(Recorded data)
◇ ◇ ◇ ◇ ◇

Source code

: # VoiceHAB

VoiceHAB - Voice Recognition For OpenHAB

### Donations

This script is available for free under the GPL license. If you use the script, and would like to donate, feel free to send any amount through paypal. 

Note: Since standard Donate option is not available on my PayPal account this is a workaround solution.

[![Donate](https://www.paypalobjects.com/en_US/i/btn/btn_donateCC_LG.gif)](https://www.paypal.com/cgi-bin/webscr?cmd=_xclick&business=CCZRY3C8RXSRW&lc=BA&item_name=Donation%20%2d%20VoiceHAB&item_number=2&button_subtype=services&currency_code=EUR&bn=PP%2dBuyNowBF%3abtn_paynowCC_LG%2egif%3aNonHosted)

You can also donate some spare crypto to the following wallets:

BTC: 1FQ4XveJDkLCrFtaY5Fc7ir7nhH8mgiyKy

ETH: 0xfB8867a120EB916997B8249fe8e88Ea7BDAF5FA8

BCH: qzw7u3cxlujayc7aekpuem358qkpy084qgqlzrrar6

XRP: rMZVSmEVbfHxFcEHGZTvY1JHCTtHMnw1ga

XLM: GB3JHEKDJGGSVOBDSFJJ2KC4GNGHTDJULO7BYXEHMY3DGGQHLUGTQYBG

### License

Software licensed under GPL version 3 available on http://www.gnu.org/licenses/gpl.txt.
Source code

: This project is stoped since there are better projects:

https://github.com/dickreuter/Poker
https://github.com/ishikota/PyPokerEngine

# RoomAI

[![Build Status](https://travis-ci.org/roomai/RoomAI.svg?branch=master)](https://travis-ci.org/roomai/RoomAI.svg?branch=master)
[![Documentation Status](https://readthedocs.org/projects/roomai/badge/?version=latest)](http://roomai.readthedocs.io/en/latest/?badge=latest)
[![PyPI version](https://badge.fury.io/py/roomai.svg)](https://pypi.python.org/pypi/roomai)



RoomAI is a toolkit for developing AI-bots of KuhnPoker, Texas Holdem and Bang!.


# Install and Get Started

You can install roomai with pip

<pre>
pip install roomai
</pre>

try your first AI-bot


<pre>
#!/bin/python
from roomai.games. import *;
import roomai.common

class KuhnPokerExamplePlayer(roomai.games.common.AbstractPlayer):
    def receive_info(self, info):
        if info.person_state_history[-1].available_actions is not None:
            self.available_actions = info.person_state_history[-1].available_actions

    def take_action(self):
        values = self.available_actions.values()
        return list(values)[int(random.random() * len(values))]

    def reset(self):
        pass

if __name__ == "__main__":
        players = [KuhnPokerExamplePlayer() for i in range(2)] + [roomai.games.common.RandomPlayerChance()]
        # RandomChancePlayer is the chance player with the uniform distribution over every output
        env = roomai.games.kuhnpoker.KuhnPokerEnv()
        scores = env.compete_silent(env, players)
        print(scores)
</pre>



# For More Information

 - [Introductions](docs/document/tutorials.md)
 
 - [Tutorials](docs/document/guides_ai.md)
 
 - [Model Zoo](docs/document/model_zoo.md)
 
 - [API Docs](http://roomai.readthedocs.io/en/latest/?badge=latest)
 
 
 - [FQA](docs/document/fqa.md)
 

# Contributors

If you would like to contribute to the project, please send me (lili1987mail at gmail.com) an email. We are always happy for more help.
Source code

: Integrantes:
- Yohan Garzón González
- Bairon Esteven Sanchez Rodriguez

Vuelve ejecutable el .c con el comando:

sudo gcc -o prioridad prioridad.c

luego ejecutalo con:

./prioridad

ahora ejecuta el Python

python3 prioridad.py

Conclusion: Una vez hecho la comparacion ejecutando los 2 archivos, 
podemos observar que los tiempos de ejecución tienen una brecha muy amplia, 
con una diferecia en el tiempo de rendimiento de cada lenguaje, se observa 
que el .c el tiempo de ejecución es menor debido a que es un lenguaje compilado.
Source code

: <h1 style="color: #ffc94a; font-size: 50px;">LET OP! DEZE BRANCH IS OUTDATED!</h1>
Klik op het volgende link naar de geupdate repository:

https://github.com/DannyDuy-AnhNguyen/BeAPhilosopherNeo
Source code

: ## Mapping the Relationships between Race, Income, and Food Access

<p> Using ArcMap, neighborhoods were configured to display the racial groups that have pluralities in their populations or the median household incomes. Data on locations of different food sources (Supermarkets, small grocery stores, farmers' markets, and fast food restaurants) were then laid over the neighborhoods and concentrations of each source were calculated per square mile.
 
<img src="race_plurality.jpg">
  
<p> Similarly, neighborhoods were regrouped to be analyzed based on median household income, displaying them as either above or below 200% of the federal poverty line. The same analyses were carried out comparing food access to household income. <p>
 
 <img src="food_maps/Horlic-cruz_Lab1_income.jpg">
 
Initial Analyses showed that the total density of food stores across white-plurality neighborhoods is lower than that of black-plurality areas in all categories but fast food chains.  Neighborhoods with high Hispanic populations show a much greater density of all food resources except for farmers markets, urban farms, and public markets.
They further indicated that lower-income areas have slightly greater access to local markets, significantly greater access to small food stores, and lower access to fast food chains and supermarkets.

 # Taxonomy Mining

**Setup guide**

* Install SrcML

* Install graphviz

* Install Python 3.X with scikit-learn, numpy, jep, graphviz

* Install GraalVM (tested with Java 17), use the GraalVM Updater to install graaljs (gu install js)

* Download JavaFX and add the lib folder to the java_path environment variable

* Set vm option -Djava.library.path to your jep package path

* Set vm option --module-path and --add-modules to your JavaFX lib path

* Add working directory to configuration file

◇ ◇ ◇ ◇ ◇

WORK INSTRUCTIONS: A single number is the whole answer: how many lines in the data above hold the string "badge".

THE COMPLETED TASK: 3